Oosthoek encyclopedie

Oosthoek's Uitgevers Mij. N.V (1916-1925)

Gepubliceerd op 09-11-2018

Breitkopf

betekenis & definitie

Breitkopf (Johann Gottlob Immanuel), 1719— 1794, werd tot boekdrukker opgeleid, maar bezocht gelijktijdig gymnasium en hoogeschool te Leipzig. Hij interesseerde zich in ’t bijzonder voor de geschiedenis der mathematiek en de mathematische berekening der lettervormen bracht hem weer tot de boekdrukkunst terug. Verschillende fractuurschriften werden door hem ontworpen. Zijne grootste verdienste evenwel lag in de verbetering van het muzieknotenschrift (1754), waardoor het practisch mogelijk werd, muziek met losse notenteekens te zetten en op de boekdrukpers te verveelvoudigen.

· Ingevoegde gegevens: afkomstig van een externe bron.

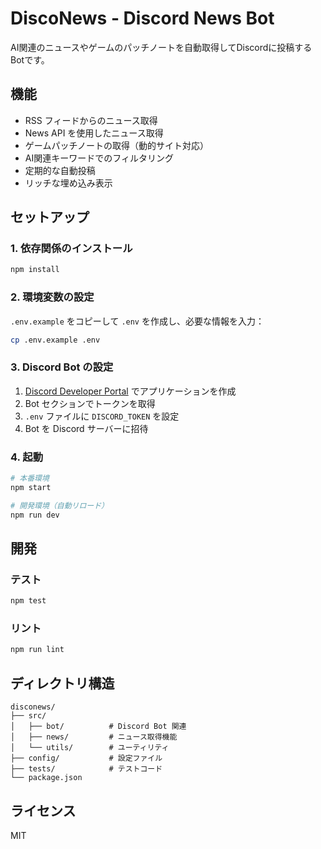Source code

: # DiscoNews - Discord News Bot

AI関連のニュースやゲームのパッチノートを自動取得してDiscordに投稿するBotです。

## 機能

- RSS フィードからのニュース取得
- News API を使用したニュース取得
- ゲームパッチノートの取得（動的サイト対応）
- AI関連キーワードでのフィルタリング
- 定期的な自動投稿
- リッチな埋め込み表示

## セットアップ

### 1. 依存関係のインストール

```bash
npm install
```

### 2. 環境変数の設定

`.env.example` をコピーして `.env` を作成し、必要な情報を入力：

```bash
cp .env.example .env
```

### 3. Discord Bot の設定

1. [Discord Developer Portal](https://discord.com/developers/applications) でアプリケーションを作成
2. Bot セクションでトークンを取得
3. `.env` ファイルに `DISCORD_TOKEN` を設定
4. Bot を Discord サーバーに招待

### 4. 起動

```bash
# 本番環境
npm start

# 開発環境（自動リロード）
npm run dev
```

## 開発

### テスト

```bash
npm test
```

### リント

```bash
npm run lint
```

## ディレクトリ構造

```
disconews/
├── src/
│   ├── bot/          # Discord Bot 関連
│   ├── news/         # ニュース取得機能
│   └── utils/        # ユーティリティ
├── config/           # 設定ファイル
├── tests/            # テストコード
└── package.json
```

## ライセンス

MIT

Tot dien tijd werd de muziek bijna uitsluitend geschreven of als kopergravure gesneden en gedrukt. Zijn vader Bernhard Christoph B. had in 1719 de sedert 1664 bestaande lettergieterij en boekdrukkerij van J. Georgi te Leipzig overgenomen, waaraan zes jaren later eene uitgeverszaak verbonden was. In deze, thans nog onder de firma Breitkopf & Härtel bestaande firma werd de zoon sedert 1745 opgenomen, die haar tot grooten bloei wist te brengen. Hij legde den grondslag voor het wereldvermaarde muziekfonds dezer vennootschap, wier voorn. verdienste wel hierin ligt, dat zij door hare goedkoope uitgaven der werken van de klassieke meesters, de muziek gebracht heeft onder het bereik van velen, die er tot dusver van verstoken waren. In dit opzicht verdient vooral de „Volksausgabe” vermelding. B. u. H. zijn ook specialiteiten in hunne welverzorgde mooie „Gesammtausgaben” van de werken van Mozart, Beethoven, Palestrina, Lassus, Mendelsohn, Schumann, Schubert, Haydn, Wagner, Liszt en Berlioz. De uitbreiding van hare zaken noopte de firma filialen te vestigen in Brussel, New-York, Londen en Berlijn. Zij gaf ook wetenschappel. boeken uit en had ook een tijdlang eene pianofabriek.